● Work item:
Filter the entries down to the lines containing "CSBD", and copy those lines.

Source texts of formatted documents:
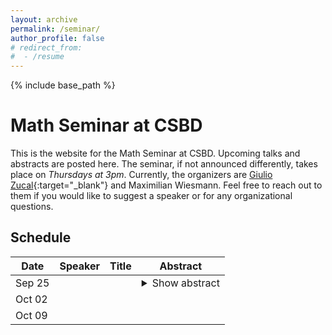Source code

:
 ```yaml
---
layout: archive
permalink: /seminar/
author_profile: false
# redirect_from:
#  - /resume
---
```


{% include base_path %}

Math Seminar at CSBD
======

This is the website for the Math Seminar at CSBD. Upcoming talks and abstracts are posted here. The seminar, if not announced differently, takes place on *Thursdays at 3pm*. Currently, the organizers are [Giulio Zucal](https://sites.google.com/view/giulio-zucal/home-page){:target="_blank"} and Maximilian Wiesmann. Feel free to reach out to them if you would like to suggest a speaker or for any organizational questions.

## Schedule 

| Date | Speaker | Title | Abstract |
| ---- | ------- | ----- | -------- | 
| Sep 25 |  |  | <details> <summary>Show abstract</summary> bla bla bla </details>  |
| Oct 02 |  |  |  |
| Oct 09 |  |  |  |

● Output of the exercise:
Math Seminar at CSBD
This is the website for the Math Seminar at CSBD. Upcoming talks and abstracts are posted here. The seminar, if not announced differently, takes place on *Thursdays at 3pm*. Currently, the organizers are [Giulio Zucal](https://sites.google.com/view/giulio-zucal/home-page){:target="_blank"} and Maximilian Wiesmann. Feel free to reach out to them if you would like to suggest a speaker or for any organizational questions.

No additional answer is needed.